Automatic Data Filtering for In Situ Workflows

Clement Mommessin
Seminar

In situ workflows contain tasks that exchange messages composed of several data fields. However, a consumer task may not necessarily need all the data fields from its producer. The user should decide whether to specialize the output of a producer task for a particular consumer and get better performance or to send more data than required by the consumer. The first option limits task portability, while the second wastes resources. In this talk, we introduce contracts for in situ tasks. A contract specifies for a producer each data field available for output and for a consumer the data fields needed as input.
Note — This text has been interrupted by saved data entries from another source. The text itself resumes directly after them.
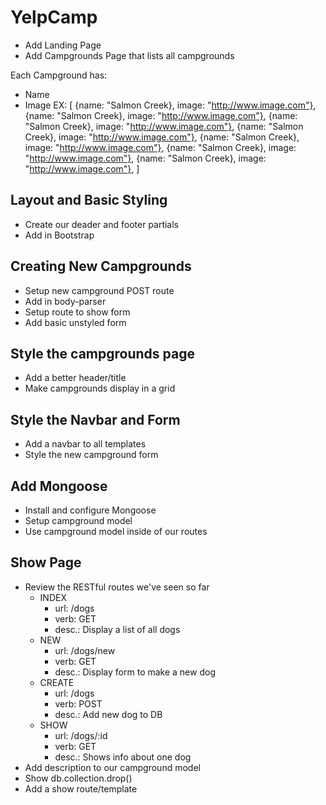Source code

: # YelpCamp

* Add Landing Page
* Add Campgrounds Page that lists all campgrounds

Each Campground has:
* Name
* Image
    EX:
        [
            {name: "Salmon Creek}, image: "http://www.image.com"},
            {name: "Salmon Creek}, image: "http://www.image.com"},
            {name: "Salmon Creek}, image: "http://www.image.com"},
            {name: "Salmon Creek}, image: "http://www.image.com"},
            {name: "Salmon Creek}, image: "http://www.image.com"},
            {name: "Salmon Creek}, image: "http://www.image.com"},
            {name: "Salmon Creek}, image: "http://www.image.com"},
        ]

## Layout and Basic Styling
* Create our deader and footer partials
* Add in Bootstrap

## Creating New Campgrounds
* Setup new campground POST route
* Add in body-parser
* Setup route to show form
* Add basic unstyled form

## Style the campgrounds page
* Add a better header/title
* Make campgrounds display in a grid

## Style the Navbar and Form
* Add a navbar to all templates
* Style the new campground form

## Add Mongoose
* Install and configure Mongoose
* Setup campground model
* Use campground model inside of our routes

## Show Page
* Review the RESTful routes we've seen so far
    - INDEX
        - url: /dogs
        - verb: GET
        - desc.: Display a list of all dogs
    - NEW
        - url: /dogs/new
        - verb: GET
        - desc.: Display form to make a new dog
    - CREATE
        - url: /dogs
        - verb: POST
        - desc.: Add new dog to DB
    - SHOW
        - url: /dogs/:id
        - verb: GET
        - desc.: Shows info about one dog
* Add description to our campground model
* Show db.collection.drop()
* Add a show route/template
Comparing a producer and consumer contracts allows automatic selection of the data fields a producer has to send for that consumer at runtime, removing the need to specialize code while sending only necessary data. We integrated the contract mechanism within Decaf, a middleware for building and executing in situ workflows. We evaluated the cost and performance of data selection at runtime with both a synthetic example and a real scientific workflow coupling a molecular dynamics simulation with three different data analytics codes.

Short Bio:
Clément Mommessin is a former Master’s student of the Grenoble Alpes University, Grenoble, France in Computer Science with the major Parallel, Distributed and Embedded Systems. Clément started working as a research aide student in the MCS division of Argonne in January 2017 as a member of the Decaf project. This talk will present the results of his work during his visit. In September 2017, Clément will start his PhD thesis at INRIA Rhone-Alpes, Grenoble, France in the topic of scheduling parallel applications on heterogeneous platforms under the supervision of Denis Trystram.